*** Opening RECORDS SHOWN ***
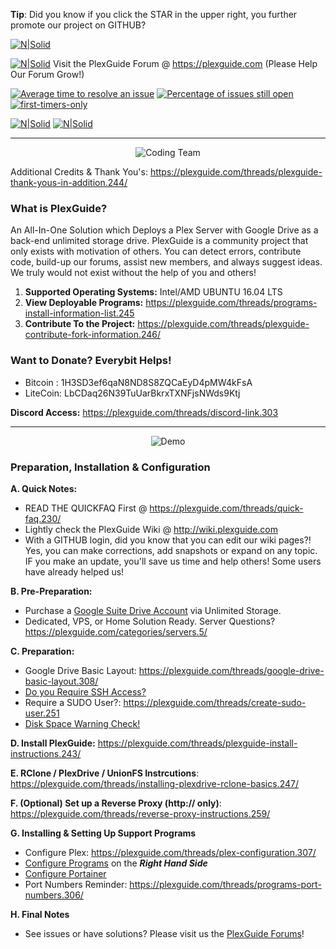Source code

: **Tip**: Did you know if you click the STAR in the upper right, you further promote our project on GITHUB?

[![N|Solid](https://plexguide.com/discord.png)](https://plexguide.com/threads/discord-link.303/)

[![N|Solid](https://github.com/Admin9705/PlexGuide.com-The-Awesome-Plex-Server/blob/Version-5/scripts/Snip20180123_4.png)](https://plexguide.com)
Visit the PlexGuide Forum @ https://plexguide.com (Please Help Our Forum Grow!)

[![Average time to resolve an issue](http://isitmaintained.com/badge/resolution/admin9705/PlexGuide.com-The-Awesome-Plex-Server.svg)](http://isitmaintained.com/project/admin9705/PlexGuide.com-The-Awesome-Plex-Server "Average time to resolve an issue") [![Percentage of issues still open](http://isitmaintained.com/badge/open/admin9705/PlexGuide.com-The-Awesome-Plex-Server.svg)](http://isitmaintained.com/project/admin9705/PlexGuide.com-The-Awesome-Plex-Server "Percentage of issues still open") [![first-timers-only](http://img.shields.io/badge/first--timers--only-friendly-blue.svg?style=flat-square)](http://www.firsttimersonly.com/)

[![N|Solid](https://camo.githubusercontent.com/348b82630f4f5be3c775c9caed3bb5765b0b3018/687474703a2f2f692e696d6775722e636f6d2f785370773438322e706e67)](https://plexguide.com/index.php?categories/issues-bugs.7/) [![N|Solid](https://camo.githubusercontent.com/653f9f8e115242dddb8f6282d17c8ef550844294/687474703a2f2f692e696d6775722e636f6d2f6d464f304f75582e706e67)](https://plexguide.com/index.php?categories/issues-bugs.7/)

----------------------------------------------------------------------

<p align="center">
  <img src="http://plexguide.com/imagesplus/coding_team.png" alt="Coding Team"/>
</p>

Additional Credits & Thank You's: https://plexguide.com/threads/plexguide-thank-yous-in-addition.244/

### What is PlexGuide? ###

An All-In-One Solution which Deploys a Plex Server with Google Drive as a back-end unlimited storage drive.  PlexGuide is a community project that only exists with motivation of others.  You can detect errors, contribute code, build-up our forums, assist new members, and always suggest ideas. We truly would not exist without the help of you and others!

1. **Supported Operating Systems:** Intel/AMD UBUNTU 16.04 LTS
2. **View Deployable Programs:** https://plexguide.com/threads/programs-install-information-list.245
3. **Contribute To the Project:** https://plexguide.com/threads/plexguide-contribute-fork-information.246/

### Want to Donate? Everybit Helps!
- Bitcoin : 1H3SD3ef6qaN8ND8S8ZQCaEyD4pMW4kFsA
- LiteCoin: LbCDaq26N39TuUarBkrxTXNFjsNWds9Ktj

**Discord Access:** https://plexguide.com/threads/discord-link.303

----------------------------------------------------------------------

<p align="center">
  <img src="https://github.com/Admin9705/PlexGuide.com-The-Awesome-Plex-Server/blob/Version-5/scripts/version24.png" alt="Demo"/>
</p>

### Preparation, Installation & Configuration

**A. Quick Notes:**
- READ THE QUICKFAQ First @ https://plexguide.com/threads/quick-faq.230/
- Lightly check the PlexGuide Wiki @ http://wiki.plexguide.com
- With a GITHUB login, did you know that you can edit our wiki pages?! Yes, you can make corrections, add snapshots or expand on any topic. IF you make an update, you'll save us time and help others! Some users have already helped us!

**B. Pre-Preparation:**
- Purchase a [Google Suite Drive Account](https://gsuite.google.com) via Unlimited Storage.
- Dedicated, VPS, or Home Solution Ready. Server Questions? https://plexguide.com/categories/servers.5/

**C. Preparation:**
 - Google Drive Basic Layout: https://plexguide.com/threads/google-drive-basic-layout.308/
 - [Do you Require SSH Access?](https://github.com/Admin9705/PlexGuide.com-The-Awesome-Plex-Server/wiki/Access-via-SSH)
 - Require a SUDO User?: https://plexguide.com/threads/create-sudo-user.251
 - [Disk Space Warning Check!](https://github.com/Admin9705/PlexGuide.com-The-Awesome-Plex-Server/wiki/Disk-Check-Warning!)

**D. Install PlexGuide:** https://plexguide.com/threads/plexguide-install-instructions.243/

**E. RClone / PlexDrive / UnionFS Instrcutions**: https://plexguide.com/threads/installing-plexdrive-rclone-basics.247/

**F. (Optional) Set up a Reverse Proxy (http:// only)**: https://plexguide.com/threads/reverse-proxy-instructions.259/

**G. Installing & Setting Up Support Programs**
 - Configure Plex: https://plexguide.com/threads/plex-configuration.307/
 - [Configure Programs](http://wiki.plexguide.com) on the ***Right Hand Side***
 - [Configure Portainer](https://github.com/Admin9705/PlexGuide.com-The-Awesome-Plex-Server/wiki/Portainer)
 - Port Numbers Reminder: https://plexguide.com/threads/programs-port-numbers.306/

**H. Final Notes**
- See issues or have solutions? Please visit us the [PlexGuide Forums](https://plexguide.com)!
*** Closing RECORDS SHOWN ***
Images stay out, but the rest of the records must be retyped exactly.

SOLUTION TO THIS EXERCISE:
Source code

: **Tip**: Did you know if you click the STAR in the upper right, you further promote our project on GITHUB?

[![N|Solid](https://plexguide.com/discord.png)](https://plexguide.com/threads/discord-link.303/)

[![N|Solid](https://github.com/Admin9705/PlexGuide.com-The-Awesome-Plex-Server/blob/Version-5/scripts/Snip20180123_4.png)](https://plexguide.com)
Visit the PlexGuide Forum @ https://plexguide.com (Please Help Our Forum Grow!)

[![Average time to resolve an issue](http://isitmaintained.com/badge/resolution/admin9705/PlexGuide.com-The-Awesome-Plex-Server.svg)](http://isitmaintained.com/project/admin9705/PlexGuide.com-The-Awesome-Plex-Server "Average time to resolve an issue") [![Percentage of issues still open](http://isitmaintained.com/badge/open/admin9705/PlexGuide.com-The-Awesome-Plex-Server.svg)](http://isitmaintained.com/project/admin9705/PlexGuide.com-The-Awesome-Plex-Server "Percentage of issues still open") [![first-timers-only](http://img.shields.io/badge/first--timers--only-friendly-blue.svg?style=flat-square)](http://www.firsttimersonly.com/)

[![N|Solid](https://camo.githubusercontent.com/348b82630f4f5be3c775c9caed3bb5765b0b3018/687474703a2f2f692e696d6775722e636f6d2f785370773438322e706e67)](https://plexguide.com/index.php?categories/issues-bugs.7/) [![N|Solid](https://camo.githubusercontent.com/653f9f8e115242dddb8f6282d17c8ef550844294/687474703a2f2f692e696d6775722e636f6d2f6d464f304f75582e706e67)](https://plexguide.com/index.php?categories/issues-bugs.7/)

----------------------------------------------------------------------

<p align="center">
  <img src="http://plexguide.com/imagesplus/coding_team.png" alt="Coding Team"/>
</p>

Additional Credits & Thank You's: https://plexguide.com/threads/plexguide-thank-yous-in-addition.244/

### What is PlexGuide? ###

An All-In-One Solution which Deploys a Plex Server with Google Drive as a back-end unlimited storage drive.  PlexGuide is a community project that only exists with motivation of others.  You can detect errors, contribute code, build-up our forums, assist new members, and always suggest ideas. We truly would not exist without the help of you and others!

1. **Supported Operating Systems:** Intel/AMD UBUNTU 16.04 LTS
2. **View Deployable Programs:** https://plexguide.com/threads/programs-install-information-list.245
3. **Contribute To the Project:** https://plexguide.com/threads/plexguide-contribute-fork-information.246/

### Want to Donate? Everybit Helps!
- Bitcoin : 1H3SD3ef6qaN8ND8S8ZQCaEyD4pMW4kFsA
- LiteCoin: LbCDaq26N39TuUarBkrxTXNFjsNWds9Ktj

**Discord Access:** https://plexguide.com/threads/discord-link.303

----------------------------------------------------------------------

<p align="center">
  <img src="https://github.com/Admin9705/PlexGuide.com-The-Awesome-Plex-Server/blob/Version-5/scripts/version24.png" alt="Demo"/>
</p>

### Preparation, Installation & Configuration

**A. Quick Notes:**
- READ THE QUICKFAQ First @ https://plexguide.com/threads/quick-faq.230/
- Lightly check the PlexGuide Wiki @ http://wiki.plexguide.com
- With a GITHUB login, did you know that you can edit our wiki pages?! Yes, you can make corrections, add snapshots or expand on any topic. IF you make an update, you'll save us time and help others! Some users have already helped us!

**B. Pre-Preparation:**
- Purchase a [Google Suite Drive Account](https://gsuite.google.com) via Unlimited Storage.
- Dedicated, VPS, or Home Solution Ready. Server Questions? https://plexguide.com/categories/servers.5/

**C. Preparation:**
 - Google Drive Basic Layout: https://plexguide.com/threads/google-drive-basic-layout.308/
 - [Do you Require SSH Access?](https://github.com/Admin9705/PlexGuide.com-The-Awesome-Plex-Server/wiki/Access-via-SSH)
 - Require a SUDO User?: https://plexguide.com/threads/create-sudo-user.251
 - [Disk Space Warning Check!](https://github.com/Admin9705/PlexGuide.com-The-Awesome-Plex-Server/wiki/Disk-Check-Warning!)

**D. Install PlexGuide:** https://plexguide.com/threads/plexguide-install-instructions.243/

**E. RClone / PlexDrive / UnionFS Instrcutions**: https://plexguide.com/threads/installing-plexdrive-rclone-basics.247/

**F. (Optional) Set up a Reverse Proxy (http:// only)**: https://plexguide.com/threads/reverse-proxy-instructions.259/

**G. Installing & Setting Up Support Programs**
 - Configure Plex: https://plexguide.com/threads/plex-configuration.307/
 - [Configure Programs](http://wiki.plexguide.com) on the ***Right Hand Side***
 - [Configure Portainer](https://github.com/Admin9705/PlexGuide.com-The-Awesome-Plex-Server/wiki/Portainer)
 - Port Numbers Reminder: https://plexguide.com/threads/programs-port-numbers.306/

**H. Final Notes**
- See issues or have solutions? Please visit us the [PlexGuide Forums](https://plexguide.com)!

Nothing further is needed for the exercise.